The last is actually not a proper equation; the applicative laws only guarantee that the values will be the same for these expressionsSee comments, but the structure can and will be different.

``````Prelude Control.Applicative> liftA2 (,) [1,2] "ab"
[(1,'a'),(1,'b'),(2,'a'),(2,'b')]
Prelude Control.Applicative> liftA2 (flip (,)) "ab" [1,2]
[(1,'a'),(2,'a'),(1,'b'),(2,'b')]
``````

``````\a -> g a >>= \b -> f a b
``````

... using `(>=>)`, nothing is actually lost in that case. It is helpful to take a step back and consider exactly how `(>=>)` can be converted into `(>>=)` and vice-versa:

``````f >=> g = \x -> f x >>= g
m >>= f = (const m >=> f) () -- const x = \_ -> x
``````

In the second equation, which is the one related to your concerns, we turn the first argument to `(>>=)` into a function which can be passed to `(>=>)` by using `const`. As `const m >=> f` is a functions which ignores its argument, we just pass `()` as a dummy argument in order to recover `(>>=)`.

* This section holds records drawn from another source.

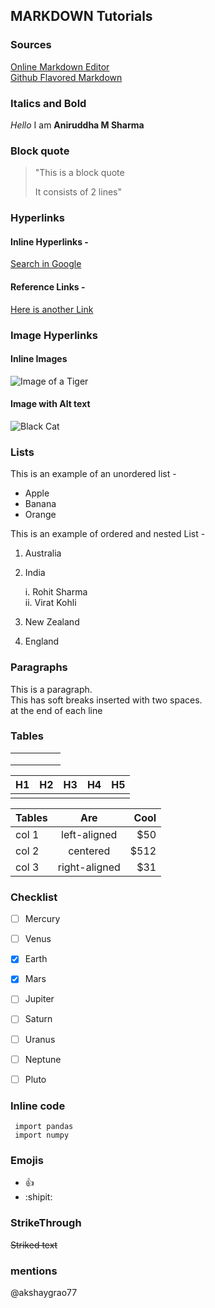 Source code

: ## MARKDOWN Tutorials

### Sources
[Online Markdown Editor](https://pandao.github.io/editor.md/en.html)  
[Github Flavored Markdown](https://guides.github.com/features/mastering-markdown/)

### Italics and Bold

_Hello_ I am **Aniruddha M Sharma**

### Block quote

> "This is a block quote
>
>It consists of 2 lines"

### Hyperlinks

#### Inline Hyperlinks -

[Search in Google](https://www.google.com)

#### Reference Links -

[Here is another Link][Search]

[Search]: https://www.google.com

### Image Hyperlinks

#### Inline Images

![Image of a Tiger](https://upload.wikimedia.org/wikipedia/commons/5/56/Tiger.50.jpg)

#### Image with Alt text  

![Black Cat][black]

[black]: https://upload.wikimedia.org/wikipedia/commons/a/a3/81_INF_DIV_SSI.jpg

### Lists

This is an example of an unordered list -
* Apple
* Banana
* Orange

This is an example of ordered and nested List -
1. Australia
2. India

   i. Rohit Sharma  
   ii. Virat Kohli

3. New Zealand
4. England

### Paragraphs

This is a paragraph.  
This has soft breaks inserted with two spaces.  
at the end of each line

### Tables

|   |   |   |   |   |
|---|---|---|---|---|
|   |   |   |   |   |
|   |   |   |   |   |
|   |   |   |   |   |

|H1   |H2   |H3   |H4   |H5   |
|---|---|---|---|---|
|   |   |   |   |   |

| Tables   |      Are      |  Cool |
|----------|:-------------:|------:|
| col 1 |  left-aligned | $50 |
| col 2 |    centered   |   $512 |
| col 3 | right-aligned |    $31 |

### Checklist

- [ ] Mercury
- [ ] Venus
- [x] Earth
- [x] Mars
- [ ] Jupiter
- [ ] Saturn
- [ ] Uranus
- [ ] Neptune
- [ ] Pluto



### Inline code

```
 import pandas  
 import numpy

```

### Emojis

* :+1:
* :shipit:

### StrikeThrough
~~Striked text~~

### mentions
@akshaygrao77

That being so, your example can be rewritten by using the second equation:

``````\a -> g a >>= \b -> f a b
\a -> (const (g a) >=> \b -> f a b) ()
\a -> (const (g a) >=> f a) ()
``````

Which, except for the added trick of supplying a dummy `()`, is what you had obtained in your question.

3. An additional idea to your question: Monads are most general in the sense that effects can depend on inputs. A monadic computation `m` that takes input `a` and produces output `b` can be written as `a -> m b`. As this is a function, we (can) define such computations using lambdas, which can naturally span fo the right. But this generality complicates analyzing computations as your `\a -> g a >>= \b -> f a b`.

For arrows (which occupy the space between applicative functors and monads) the situation is somewhat different. For a general arrow, the input must be explicit - an arrow computation `arr` has the general type of `arr a b`. And so an input that spans "forward" in an arrow computation must be explicitly threaded there using Arrow primitives.

``````{-# LANGUAGE Arrows #-}

import Control.Arrow

bind2 :: (Monad m) => (a -> m b) -> (a -> b -> m c) -> a -> m c
bind2 g f = \a -> g a >>= \b -> f a b
``````

to arrows: Function `f` must now take a pair as its input (because arrows are defined as accepting one input value). Using the arrow `do` notation we can express it as

``````bind2A :: (Arrow arr) => arr a b -> arr (a, b) c -> arr a c
bind2A g f = proc a -> do
b <- g -< a
c <- f -< (a, b)
returnA -< c
``````

Or even simpler using the `Arrow` primitives:

``````bind2A' :: (Arrow arr) => arr a b -> arr (a, b) c -> arr a c
bind2A' g f = (returnA &&& g) >>> f
``````

Graphically:

``````--------------->[   ]
\            [ f ]---->
\-->[ g ]-->[   ]
``````

Being less general, arrows allow to infer more information about a circuit before it's actually executed. A nice reading is Understanding arrows, which describes the original motivation behind them - to construct parsers that can can avoid space leaks by having static and dynamic parts.